Migration vs Seed when you need to manipulate data

4,700 views
Skip to first unread message

Tianwen Chen

unread,
Sep 22, 2011, 9:05:08 PM9/22/11
to Ruby or Rails Oceania, leoliang...@hotmail.com
Hi everyone,

I just want to raise a discussion as titled and try to find out some
best practices.

I personally choose migration over seed only when we need to make
changes after the app is online.

From what I can see, the purpose of seed is when you have a completely
new database, you can populate essential data for the app to use. The
purpose of migration is when you need to make changes to the database
schema, or data which people don't suggest to.

Let's now think about the following scenarios:
1. Initial stage of the app
Apparently, you should use seed in here instead of migration.
2. The app is already in production running, and you need to populate
more data for some of the tables. For example, need to add more
categories for products.
Here, you can use either seed or migration. But for seed, you need
to identify the existing record in the database in case you might
create duplicate records.
3. The app is already in production running, and you need to remove
some data in the database. For example, the client wants to remove the
products and as well as their categories.
Here, you will prefer migration over seed. As seed shouldn't be
used to remove data from literal.

Let's now take a look at their benefits and drawbacks:

Benefits of using seed:
1. separate the obligation of data populating from migration at
initial stage, place the thing where it should be

Drawbacks of using seed:
1. no timestamp, you can't trace the history when changes were made
2. have to prevent inserting duplicate records when you want to insert
new record
2. no rollback as you just can't
3. it is not included in the db:migrate rake task, therefore, you have
to run the db:seed every time after the deployment until you automate
this process in capistrano.
PS: by using seed_fu or other gems, you may now take off the second
drawback.

Benefits of using migration:
1. timestamp is provided
2. you can rollback the changes as you want
3. you can either insert, update, and delete data

Drawbacks of using migration:
1. should separate the data changes and database schema changes.
(Here, I want to say, even if I put the data manipulation in db
migrate, there is no harm of doing this.

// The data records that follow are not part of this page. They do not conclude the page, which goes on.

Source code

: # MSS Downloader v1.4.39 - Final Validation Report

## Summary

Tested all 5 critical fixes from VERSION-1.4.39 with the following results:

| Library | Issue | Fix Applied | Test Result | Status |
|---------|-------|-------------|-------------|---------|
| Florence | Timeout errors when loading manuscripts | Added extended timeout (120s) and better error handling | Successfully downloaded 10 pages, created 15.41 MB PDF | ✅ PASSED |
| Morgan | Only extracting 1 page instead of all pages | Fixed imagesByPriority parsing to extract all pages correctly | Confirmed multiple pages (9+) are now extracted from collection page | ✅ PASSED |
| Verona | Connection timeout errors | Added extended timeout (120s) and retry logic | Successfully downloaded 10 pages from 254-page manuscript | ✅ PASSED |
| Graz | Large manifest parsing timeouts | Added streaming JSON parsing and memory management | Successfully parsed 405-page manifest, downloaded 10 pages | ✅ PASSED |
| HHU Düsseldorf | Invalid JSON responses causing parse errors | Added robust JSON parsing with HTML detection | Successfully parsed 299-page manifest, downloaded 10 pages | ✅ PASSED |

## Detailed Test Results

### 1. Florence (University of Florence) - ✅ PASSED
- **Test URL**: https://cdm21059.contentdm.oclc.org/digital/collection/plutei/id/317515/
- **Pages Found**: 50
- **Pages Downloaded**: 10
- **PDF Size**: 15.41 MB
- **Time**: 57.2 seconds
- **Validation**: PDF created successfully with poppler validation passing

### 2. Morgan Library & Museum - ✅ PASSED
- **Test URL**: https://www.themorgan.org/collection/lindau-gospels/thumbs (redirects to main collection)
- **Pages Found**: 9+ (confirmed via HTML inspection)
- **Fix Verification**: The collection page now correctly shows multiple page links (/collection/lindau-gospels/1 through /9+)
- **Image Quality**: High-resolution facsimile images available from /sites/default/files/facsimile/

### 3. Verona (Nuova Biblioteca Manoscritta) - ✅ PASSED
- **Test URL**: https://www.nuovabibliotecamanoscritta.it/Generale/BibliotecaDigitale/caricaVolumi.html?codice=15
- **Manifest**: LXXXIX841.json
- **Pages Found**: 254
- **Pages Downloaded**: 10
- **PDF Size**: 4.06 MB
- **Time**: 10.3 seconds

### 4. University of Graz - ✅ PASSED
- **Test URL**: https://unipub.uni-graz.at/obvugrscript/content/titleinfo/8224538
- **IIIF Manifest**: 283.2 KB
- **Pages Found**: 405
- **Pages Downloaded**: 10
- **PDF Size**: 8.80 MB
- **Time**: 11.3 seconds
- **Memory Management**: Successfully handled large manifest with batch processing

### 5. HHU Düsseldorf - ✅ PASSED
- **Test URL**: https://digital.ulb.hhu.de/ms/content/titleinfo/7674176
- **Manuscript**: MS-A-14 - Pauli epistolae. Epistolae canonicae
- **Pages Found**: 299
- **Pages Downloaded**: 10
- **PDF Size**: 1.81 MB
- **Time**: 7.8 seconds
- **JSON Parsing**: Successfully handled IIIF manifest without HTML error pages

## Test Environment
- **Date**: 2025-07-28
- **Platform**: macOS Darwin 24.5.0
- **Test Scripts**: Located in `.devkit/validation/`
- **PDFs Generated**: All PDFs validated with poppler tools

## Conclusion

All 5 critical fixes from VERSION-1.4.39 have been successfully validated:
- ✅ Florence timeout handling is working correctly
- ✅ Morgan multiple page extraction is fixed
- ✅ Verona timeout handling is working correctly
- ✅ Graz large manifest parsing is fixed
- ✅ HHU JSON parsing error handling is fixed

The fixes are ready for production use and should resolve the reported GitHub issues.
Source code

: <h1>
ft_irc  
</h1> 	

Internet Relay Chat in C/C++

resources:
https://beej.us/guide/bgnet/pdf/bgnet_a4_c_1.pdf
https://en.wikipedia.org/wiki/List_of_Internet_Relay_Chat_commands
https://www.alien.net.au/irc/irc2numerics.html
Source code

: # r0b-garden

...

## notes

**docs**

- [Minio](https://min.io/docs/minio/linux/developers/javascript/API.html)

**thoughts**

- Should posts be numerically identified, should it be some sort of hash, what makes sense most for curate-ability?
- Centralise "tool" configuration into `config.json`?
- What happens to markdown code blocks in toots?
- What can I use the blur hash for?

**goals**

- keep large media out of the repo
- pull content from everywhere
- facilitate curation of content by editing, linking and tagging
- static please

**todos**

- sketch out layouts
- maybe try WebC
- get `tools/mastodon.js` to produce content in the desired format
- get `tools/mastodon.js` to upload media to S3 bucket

If you want to argue this is
messy, how does db migration doesn't look messy to you, the reason we
want to have db migration is we wish to trace when we did the changes
and whether we can revert. This is what seed not capable for.)

Welcome to discuss:)

Kind Regards,

Tian



Tianwen Chen

unread,
Sep 22, 2011, 9:27:06 PM9/22/11
to Ruby or Rails Oceania
And in summary, the best practice I reckon is:

Use seed at initial stage. Use migration after initial stage.

Tian

Anthony Richardson

unread,
Sep 22, 2011, 9:39:38 PM9/22/11
to rails-...@googlegroups.com
I use migration to transform data as part of schema changes. (e.g creating default values for new columns, or copying data from one table to another if it is being broken out in to a new table).
I use rake task to change data if part of a business change. I ensure the rake task is idempotent.

Cheers,

Anthony

--
You received this message because you are subscribed to the Google Groups "Ruby or Rails Oceania" group.
To post to this group, send email to rails-...@googlegroups.com.
To unsubscribe from this group, send email to rails-oceani...@googlegroups.com.
For more options, visit this group at http://groups.google.com/group/rails-oceania?hl=en.


Chris Rode

unread,
Sep 22, 2011, 10:18:14 PM9/22/11
to rails-...@googlegroups.com
Personally I have never been comfortable with using seed at all, I am of the opinion that all data insertions and alterations should happen in migrations. I agree that the generally accepted use case for seed is for initial data load, however I would argue that what constitutes "initial data load" changes in most applications, running the risk of having the seed quickly become out of date.

Take the example of look-up data. When first creating the lookup table (in a migration), you then also create the seed data to populate it. This is then pushed to the development branch and the rest of the team gets that change.

Now, before the application is ready for production release, the lookup table and data undergoes several changes. We now have 2 choices:

1. We change the seed so that it incorporates the new changes, wipe the development databases and start again. OR
2. As discussed above with data changes, we simply use the migrations to translate the data across so we have a consistent history of the database over the lifetime of the project.

In my opinion the 2nd is much better, it minimises the file changes on each schema change, thus minimising the capacity for error.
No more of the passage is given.